⟨

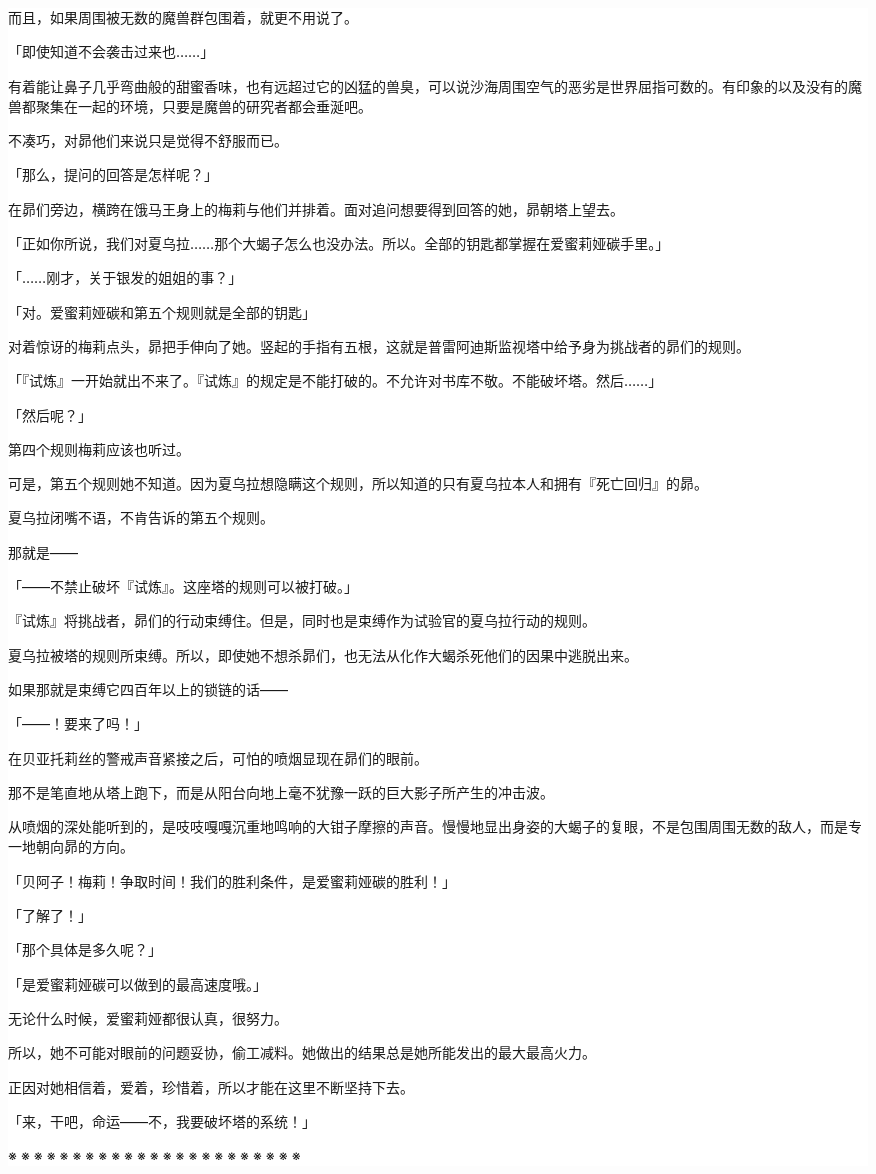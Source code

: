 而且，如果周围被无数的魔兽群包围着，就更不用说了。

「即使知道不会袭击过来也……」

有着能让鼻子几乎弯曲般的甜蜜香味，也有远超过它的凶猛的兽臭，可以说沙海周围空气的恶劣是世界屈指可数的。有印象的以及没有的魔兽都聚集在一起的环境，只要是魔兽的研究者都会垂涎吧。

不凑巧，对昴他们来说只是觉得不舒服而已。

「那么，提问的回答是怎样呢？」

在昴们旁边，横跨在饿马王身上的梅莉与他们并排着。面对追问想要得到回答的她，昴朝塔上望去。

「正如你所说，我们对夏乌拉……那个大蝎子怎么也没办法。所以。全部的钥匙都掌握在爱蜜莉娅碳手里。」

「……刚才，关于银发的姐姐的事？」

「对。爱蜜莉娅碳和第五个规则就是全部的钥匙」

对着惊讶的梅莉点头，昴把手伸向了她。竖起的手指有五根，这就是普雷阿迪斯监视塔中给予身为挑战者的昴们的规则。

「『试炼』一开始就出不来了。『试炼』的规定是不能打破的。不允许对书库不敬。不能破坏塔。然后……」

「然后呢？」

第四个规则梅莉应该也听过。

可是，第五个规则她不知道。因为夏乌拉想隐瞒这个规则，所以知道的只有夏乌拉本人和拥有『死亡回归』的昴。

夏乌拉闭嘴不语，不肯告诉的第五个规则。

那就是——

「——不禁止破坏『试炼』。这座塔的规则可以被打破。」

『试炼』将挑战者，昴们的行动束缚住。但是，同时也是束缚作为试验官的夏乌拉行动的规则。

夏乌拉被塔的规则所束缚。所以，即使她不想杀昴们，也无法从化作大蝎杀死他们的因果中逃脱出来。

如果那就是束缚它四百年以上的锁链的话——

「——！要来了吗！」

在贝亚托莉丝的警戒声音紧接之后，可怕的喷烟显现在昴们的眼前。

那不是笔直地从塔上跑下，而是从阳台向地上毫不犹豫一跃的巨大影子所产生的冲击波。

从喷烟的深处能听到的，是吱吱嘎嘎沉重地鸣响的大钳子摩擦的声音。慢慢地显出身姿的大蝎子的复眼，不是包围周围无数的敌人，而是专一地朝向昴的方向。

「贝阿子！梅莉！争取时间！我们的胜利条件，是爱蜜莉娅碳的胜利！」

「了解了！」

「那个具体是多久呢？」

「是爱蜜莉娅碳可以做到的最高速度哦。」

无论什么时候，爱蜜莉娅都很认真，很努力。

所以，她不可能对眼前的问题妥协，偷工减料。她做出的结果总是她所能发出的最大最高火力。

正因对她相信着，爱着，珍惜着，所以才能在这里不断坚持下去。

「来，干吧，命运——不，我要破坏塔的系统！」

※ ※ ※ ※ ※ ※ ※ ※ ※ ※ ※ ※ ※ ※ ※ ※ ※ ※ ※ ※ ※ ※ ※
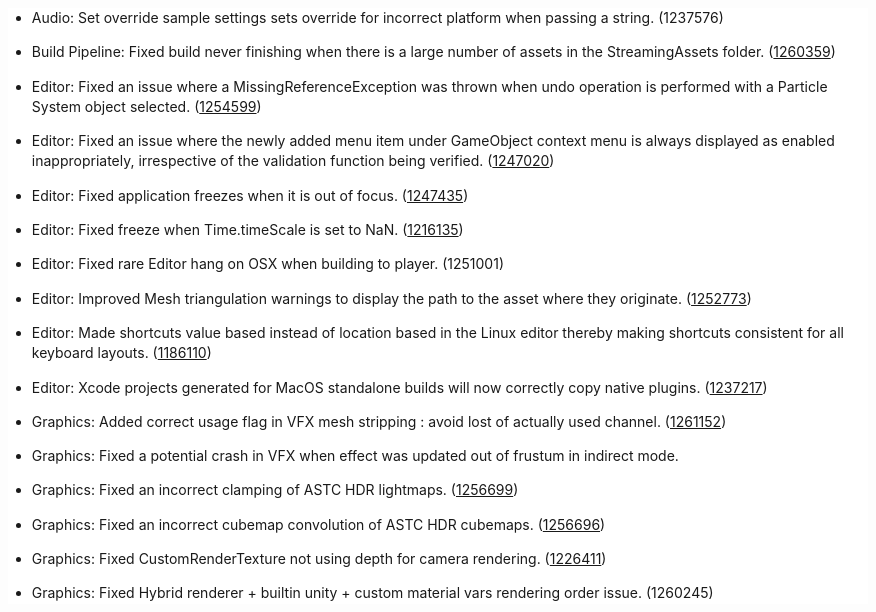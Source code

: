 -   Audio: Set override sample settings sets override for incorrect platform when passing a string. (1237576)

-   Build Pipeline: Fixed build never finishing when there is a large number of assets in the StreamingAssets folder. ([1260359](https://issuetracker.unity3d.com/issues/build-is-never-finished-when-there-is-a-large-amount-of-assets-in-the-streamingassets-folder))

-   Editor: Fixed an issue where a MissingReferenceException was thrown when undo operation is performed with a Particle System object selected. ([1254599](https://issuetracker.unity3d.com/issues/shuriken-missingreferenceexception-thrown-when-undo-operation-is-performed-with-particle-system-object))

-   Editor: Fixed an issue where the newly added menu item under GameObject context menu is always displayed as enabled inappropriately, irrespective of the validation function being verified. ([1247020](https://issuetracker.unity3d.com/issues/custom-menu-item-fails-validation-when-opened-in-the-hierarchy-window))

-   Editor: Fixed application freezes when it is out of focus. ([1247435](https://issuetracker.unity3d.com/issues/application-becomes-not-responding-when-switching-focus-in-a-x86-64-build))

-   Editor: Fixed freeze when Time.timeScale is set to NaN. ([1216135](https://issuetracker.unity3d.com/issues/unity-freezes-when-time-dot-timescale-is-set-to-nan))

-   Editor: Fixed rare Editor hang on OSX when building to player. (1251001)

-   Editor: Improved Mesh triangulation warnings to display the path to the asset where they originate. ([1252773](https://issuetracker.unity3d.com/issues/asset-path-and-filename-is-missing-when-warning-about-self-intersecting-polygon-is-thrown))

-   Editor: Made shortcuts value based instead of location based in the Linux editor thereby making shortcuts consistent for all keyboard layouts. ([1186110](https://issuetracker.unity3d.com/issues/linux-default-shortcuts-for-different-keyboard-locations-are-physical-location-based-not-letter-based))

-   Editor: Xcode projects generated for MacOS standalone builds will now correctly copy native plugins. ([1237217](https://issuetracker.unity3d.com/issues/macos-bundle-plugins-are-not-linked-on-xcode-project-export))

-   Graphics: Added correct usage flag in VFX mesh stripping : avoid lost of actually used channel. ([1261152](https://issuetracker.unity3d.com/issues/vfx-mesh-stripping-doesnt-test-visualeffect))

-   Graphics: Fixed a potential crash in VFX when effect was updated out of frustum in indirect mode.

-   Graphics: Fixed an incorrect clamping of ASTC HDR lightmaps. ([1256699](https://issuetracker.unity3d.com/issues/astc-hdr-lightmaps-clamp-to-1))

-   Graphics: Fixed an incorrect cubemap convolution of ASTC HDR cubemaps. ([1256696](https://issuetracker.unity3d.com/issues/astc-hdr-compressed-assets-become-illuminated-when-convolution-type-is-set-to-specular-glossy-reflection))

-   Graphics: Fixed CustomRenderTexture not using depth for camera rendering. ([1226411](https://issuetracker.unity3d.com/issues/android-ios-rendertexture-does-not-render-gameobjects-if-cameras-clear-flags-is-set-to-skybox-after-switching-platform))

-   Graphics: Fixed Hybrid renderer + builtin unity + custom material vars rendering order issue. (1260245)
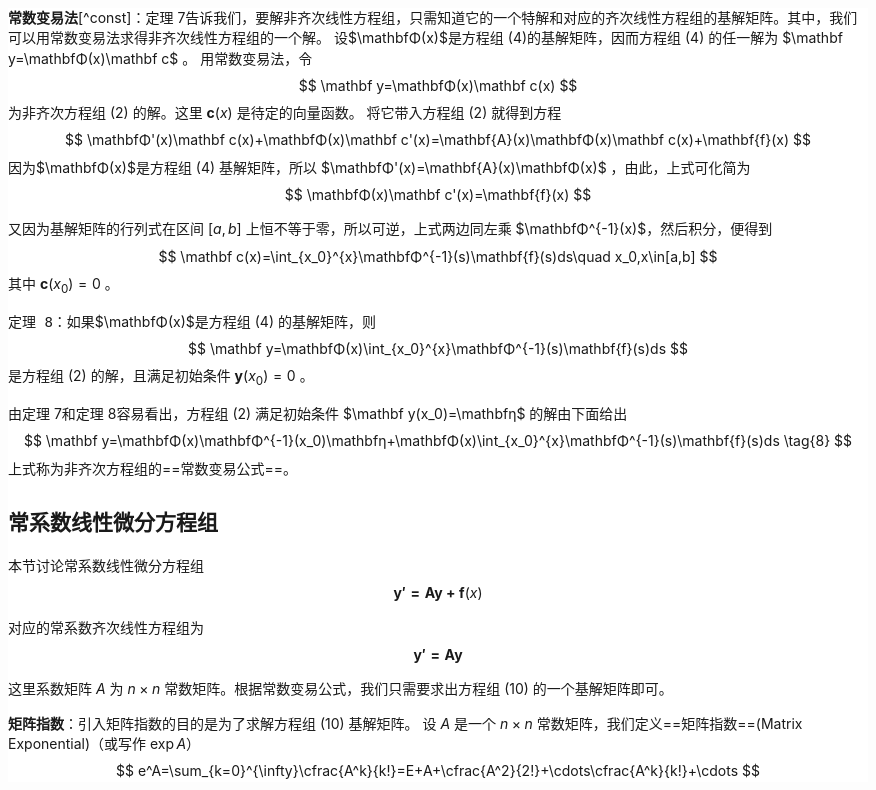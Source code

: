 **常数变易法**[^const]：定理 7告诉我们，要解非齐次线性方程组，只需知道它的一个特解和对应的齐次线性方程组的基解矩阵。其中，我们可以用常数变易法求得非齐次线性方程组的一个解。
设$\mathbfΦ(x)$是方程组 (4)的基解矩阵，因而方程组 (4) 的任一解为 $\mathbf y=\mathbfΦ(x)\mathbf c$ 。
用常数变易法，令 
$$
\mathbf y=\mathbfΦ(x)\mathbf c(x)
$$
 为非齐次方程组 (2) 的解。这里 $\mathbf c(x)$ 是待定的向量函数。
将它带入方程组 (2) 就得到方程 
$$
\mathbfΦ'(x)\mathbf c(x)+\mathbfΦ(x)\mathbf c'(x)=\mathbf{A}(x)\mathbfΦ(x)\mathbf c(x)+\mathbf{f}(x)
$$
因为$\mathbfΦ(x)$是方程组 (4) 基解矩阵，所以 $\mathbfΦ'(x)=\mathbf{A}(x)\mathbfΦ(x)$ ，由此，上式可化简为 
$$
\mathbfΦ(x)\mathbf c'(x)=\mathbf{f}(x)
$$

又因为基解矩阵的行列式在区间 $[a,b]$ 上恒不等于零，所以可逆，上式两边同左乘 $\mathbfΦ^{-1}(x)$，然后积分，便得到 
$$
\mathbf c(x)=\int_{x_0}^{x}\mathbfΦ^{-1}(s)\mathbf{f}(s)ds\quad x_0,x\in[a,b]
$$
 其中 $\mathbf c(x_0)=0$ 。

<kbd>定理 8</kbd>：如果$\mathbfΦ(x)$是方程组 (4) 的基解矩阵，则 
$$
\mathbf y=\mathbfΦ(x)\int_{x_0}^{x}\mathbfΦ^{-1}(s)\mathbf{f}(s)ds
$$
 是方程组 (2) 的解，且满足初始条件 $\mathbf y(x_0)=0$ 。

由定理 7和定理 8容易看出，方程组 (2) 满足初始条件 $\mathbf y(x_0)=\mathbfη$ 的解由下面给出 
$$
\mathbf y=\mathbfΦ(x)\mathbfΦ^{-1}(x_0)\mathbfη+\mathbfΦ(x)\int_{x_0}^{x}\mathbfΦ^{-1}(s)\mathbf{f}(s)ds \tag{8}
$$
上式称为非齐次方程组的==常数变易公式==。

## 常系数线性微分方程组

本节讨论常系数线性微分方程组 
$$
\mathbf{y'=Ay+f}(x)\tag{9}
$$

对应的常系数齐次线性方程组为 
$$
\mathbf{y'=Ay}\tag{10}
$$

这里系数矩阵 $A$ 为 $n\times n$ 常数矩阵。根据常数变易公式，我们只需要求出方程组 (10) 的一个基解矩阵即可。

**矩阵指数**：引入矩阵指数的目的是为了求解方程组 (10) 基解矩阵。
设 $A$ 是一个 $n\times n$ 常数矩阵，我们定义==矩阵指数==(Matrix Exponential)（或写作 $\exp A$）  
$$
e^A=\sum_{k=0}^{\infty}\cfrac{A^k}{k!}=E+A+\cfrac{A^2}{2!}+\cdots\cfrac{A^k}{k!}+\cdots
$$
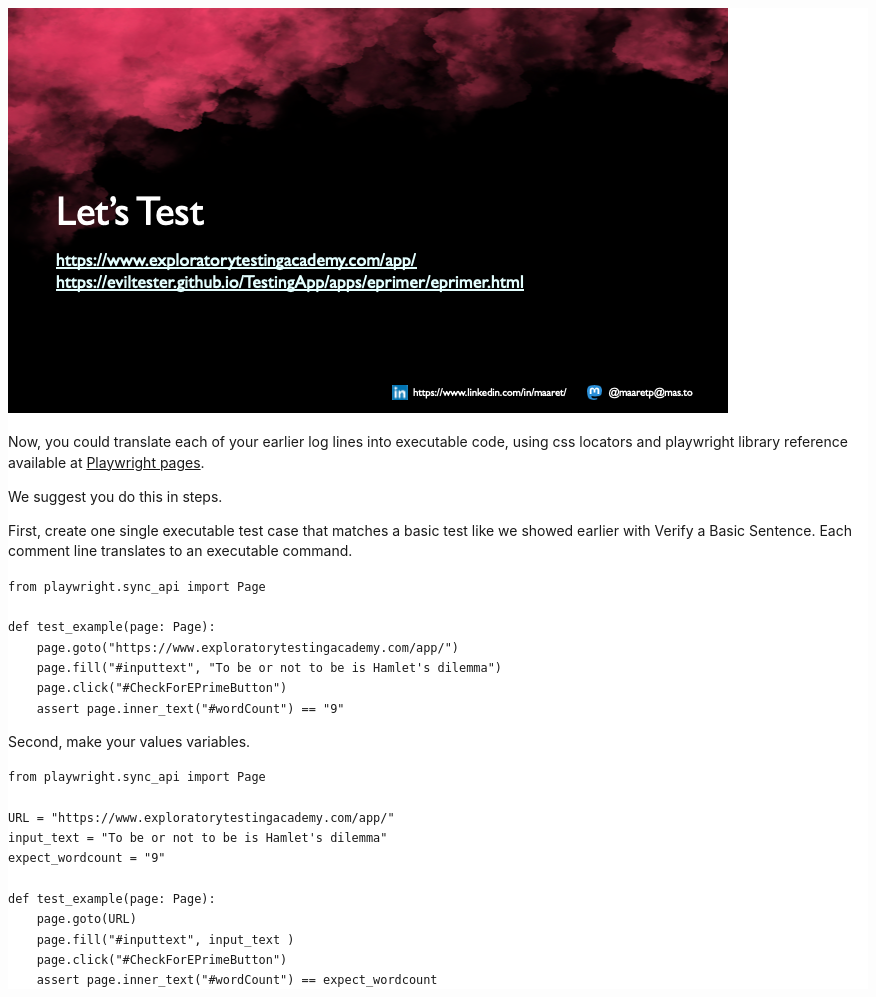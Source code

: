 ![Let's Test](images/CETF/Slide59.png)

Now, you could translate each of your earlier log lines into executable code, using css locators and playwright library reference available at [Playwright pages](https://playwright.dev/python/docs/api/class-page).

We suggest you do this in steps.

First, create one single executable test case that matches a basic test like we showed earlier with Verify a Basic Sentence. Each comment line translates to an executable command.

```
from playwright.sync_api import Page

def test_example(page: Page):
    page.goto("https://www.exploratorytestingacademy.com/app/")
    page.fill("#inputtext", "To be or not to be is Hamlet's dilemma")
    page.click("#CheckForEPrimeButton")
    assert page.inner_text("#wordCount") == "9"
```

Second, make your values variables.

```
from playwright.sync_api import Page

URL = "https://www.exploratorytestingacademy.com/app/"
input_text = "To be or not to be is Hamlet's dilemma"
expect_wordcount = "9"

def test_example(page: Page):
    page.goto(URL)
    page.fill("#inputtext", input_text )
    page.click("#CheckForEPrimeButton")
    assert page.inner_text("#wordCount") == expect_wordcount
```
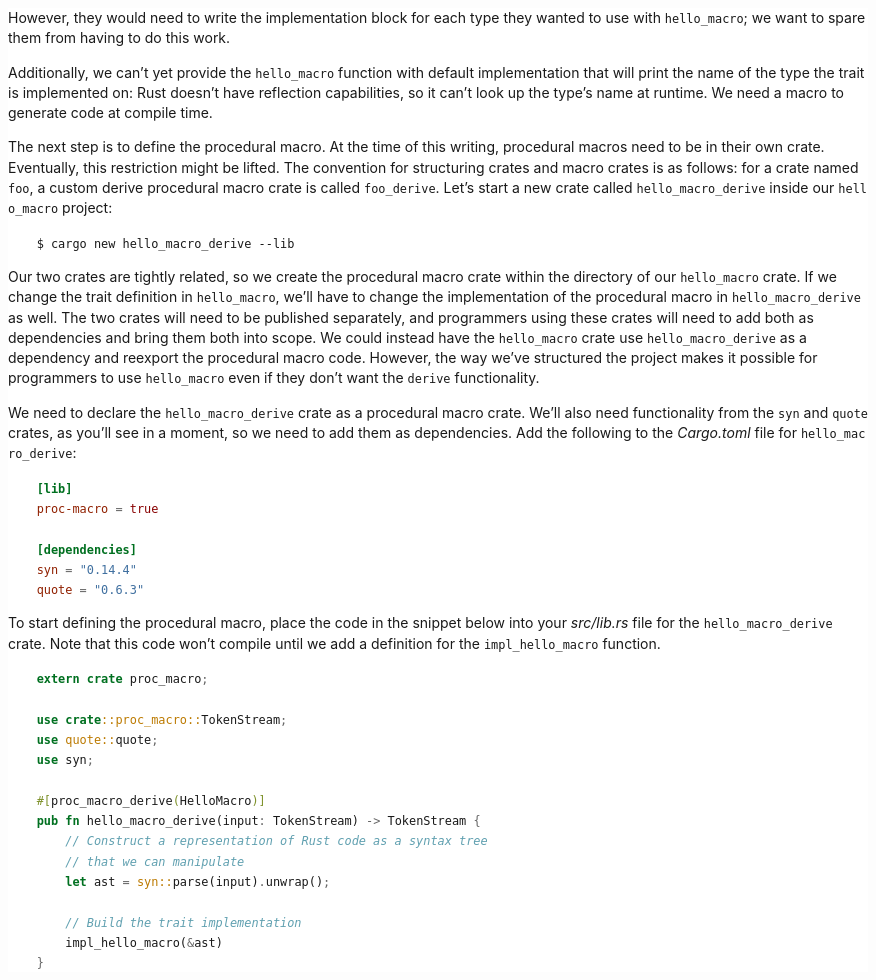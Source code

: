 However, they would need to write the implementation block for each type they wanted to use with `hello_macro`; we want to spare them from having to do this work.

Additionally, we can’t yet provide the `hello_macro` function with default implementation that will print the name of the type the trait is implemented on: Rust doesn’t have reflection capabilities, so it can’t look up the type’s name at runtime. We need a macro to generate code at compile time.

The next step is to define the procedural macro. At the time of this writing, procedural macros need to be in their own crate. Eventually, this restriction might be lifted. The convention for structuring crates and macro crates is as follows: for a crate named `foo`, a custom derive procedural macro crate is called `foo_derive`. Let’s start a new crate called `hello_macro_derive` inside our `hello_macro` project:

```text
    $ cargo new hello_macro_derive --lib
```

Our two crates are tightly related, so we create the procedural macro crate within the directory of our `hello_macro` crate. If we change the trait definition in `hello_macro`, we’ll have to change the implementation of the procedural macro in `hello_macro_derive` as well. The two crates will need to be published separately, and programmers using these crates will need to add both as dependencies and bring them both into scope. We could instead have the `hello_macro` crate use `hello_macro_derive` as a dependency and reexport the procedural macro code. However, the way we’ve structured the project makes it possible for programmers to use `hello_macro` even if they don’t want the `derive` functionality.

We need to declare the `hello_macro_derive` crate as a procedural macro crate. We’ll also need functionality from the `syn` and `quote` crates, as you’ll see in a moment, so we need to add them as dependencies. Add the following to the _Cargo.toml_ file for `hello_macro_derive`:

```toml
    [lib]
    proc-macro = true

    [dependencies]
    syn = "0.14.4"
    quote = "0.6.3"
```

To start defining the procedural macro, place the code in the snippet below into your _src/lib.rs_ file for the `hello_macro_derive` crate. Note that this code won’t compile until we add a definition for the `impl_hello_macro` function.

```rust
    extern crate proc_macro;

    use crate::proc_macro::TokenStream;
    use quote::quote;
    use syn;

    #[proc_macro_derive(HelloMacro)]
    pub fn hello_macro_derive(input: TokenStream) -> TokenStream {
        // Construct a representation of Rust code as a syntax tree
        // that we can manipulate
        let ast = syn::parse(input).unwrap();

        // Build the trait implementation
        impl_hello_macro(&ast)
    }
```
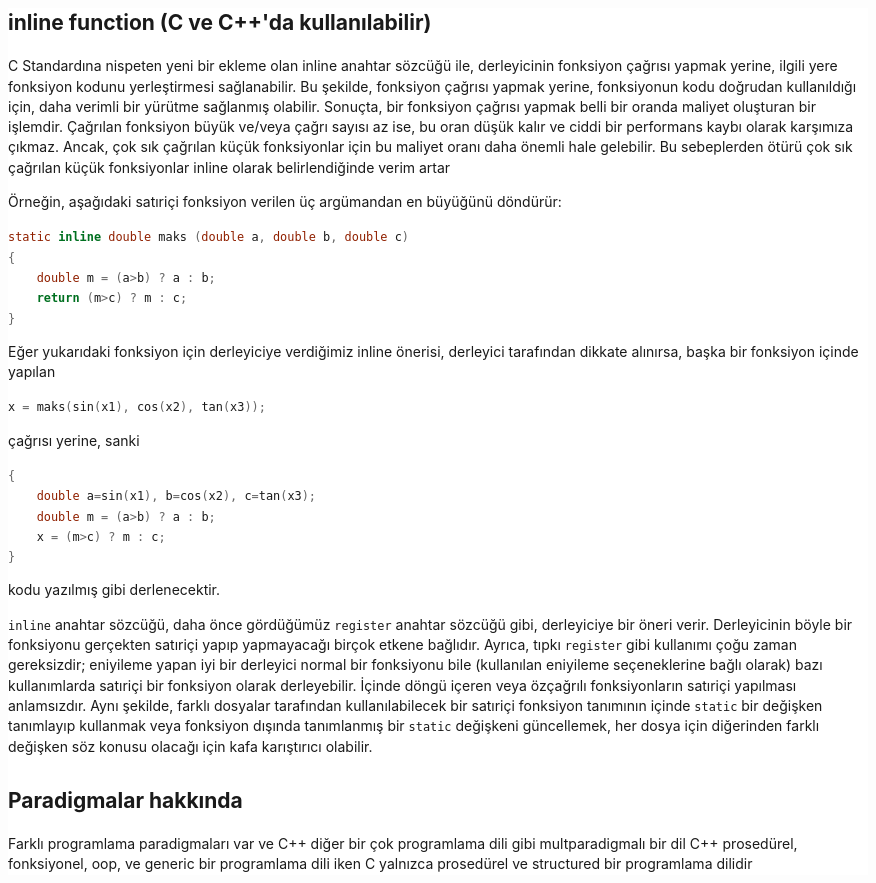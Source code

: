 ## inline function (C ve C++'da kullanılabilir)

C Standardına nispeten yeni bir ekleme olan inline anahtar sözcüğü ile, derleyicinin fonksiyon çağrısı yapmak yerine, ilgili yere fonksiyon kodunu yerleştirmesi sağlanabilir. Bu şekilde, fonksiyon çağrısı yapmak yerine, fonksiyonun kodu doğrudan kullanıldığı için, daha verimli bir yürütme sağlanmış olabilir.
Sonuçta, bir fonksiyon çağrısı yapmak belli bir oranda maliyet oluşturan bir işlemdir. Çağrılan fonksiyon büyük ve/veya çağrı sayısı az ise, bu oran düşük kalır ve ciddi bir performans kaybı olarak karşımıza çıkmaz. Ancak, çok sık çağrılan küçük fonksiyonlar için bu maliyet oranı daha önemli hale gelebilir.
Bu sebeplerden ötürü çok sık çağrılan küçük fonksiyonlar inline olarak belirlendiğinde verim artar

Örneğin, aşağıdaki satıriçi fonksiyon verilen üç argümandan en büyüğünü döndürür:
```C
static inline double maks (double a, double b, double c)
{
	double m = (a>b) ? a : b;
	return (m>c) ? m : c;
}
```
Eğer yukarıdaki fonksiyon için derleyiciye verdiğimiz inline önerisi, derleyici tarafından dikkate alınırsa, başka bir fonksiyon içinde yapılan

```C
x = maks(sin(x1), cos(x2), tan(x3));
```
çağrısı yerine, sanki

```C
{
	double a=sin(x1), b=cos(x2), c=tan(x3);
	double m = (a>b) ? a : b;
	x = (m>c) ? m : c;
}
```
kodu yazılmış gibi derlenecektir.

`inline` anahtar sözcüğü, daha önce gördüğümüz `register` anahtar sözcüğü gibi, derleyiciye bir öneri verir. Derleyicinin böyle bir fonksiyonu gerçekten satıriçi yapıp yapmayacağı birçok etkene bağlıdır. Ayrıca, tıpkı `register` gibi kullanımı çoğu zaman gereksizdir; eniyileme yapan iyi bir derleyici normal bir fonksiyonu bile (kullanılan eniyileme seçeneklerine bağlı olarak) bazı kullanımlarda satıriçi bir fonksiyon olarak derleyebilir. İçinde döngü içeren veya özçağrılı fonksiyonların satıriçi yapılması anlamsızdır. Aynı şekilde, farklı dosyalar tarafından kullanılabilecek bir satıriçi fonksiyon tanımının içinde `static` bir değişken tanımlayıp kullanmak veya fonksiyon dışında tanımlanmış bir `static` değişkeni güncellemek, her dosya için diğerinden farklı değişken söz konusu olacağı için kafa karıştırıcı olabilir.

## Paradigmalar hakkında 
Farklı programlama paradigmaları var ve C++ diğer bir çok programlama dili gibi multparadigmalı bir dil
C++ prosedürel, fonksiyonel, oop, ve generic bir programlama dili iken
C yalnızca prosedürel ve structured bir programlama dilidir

⟩

## YOUR OBJECTIVE
Please make an exact copy of the lines above from the line with "issue where a" through the line with "to player. (1251001)", both ends included.

## SOLUTION FOR THIS EXERCISE
-   Editor: Fixed an issue where a MissingReferenceException was thrown when undo operation is performed with a Particle System object selected. ([1254599](https://issuetracker.unity3d.com/issues/shuriken-missingreferenceexception-thrown-when-undo-operation-is-performed-with-particle-system-object))

-   Editor: Fixed an issue where the newly added menu item under GameObject context menu is always displayed as enabled inappropriately, irrespective of the validation function being verified. ([1247020](https://issuetracker.unity3d.com/issues/custom-menu-item-fails-validation-when-opened-in-the-hierarchy-window))

-   Editor: Fixed application freezes when it is out of focus. ([1247435](https://issuetracker.unity3d.com/issues/application-becomes-not-responding-when-switching-focus-in-a-x86-64-build))

-   Editor: Fixed freeze when Time.timeScale is set to NaN. ([1216135](https://issuetracker.unity3d.com/issues/unity-freezes-when-time-dot-timescale-is-set-to-nan))

-   Editor: Fixed rare Editor hang on OSX when building to player. (1251001)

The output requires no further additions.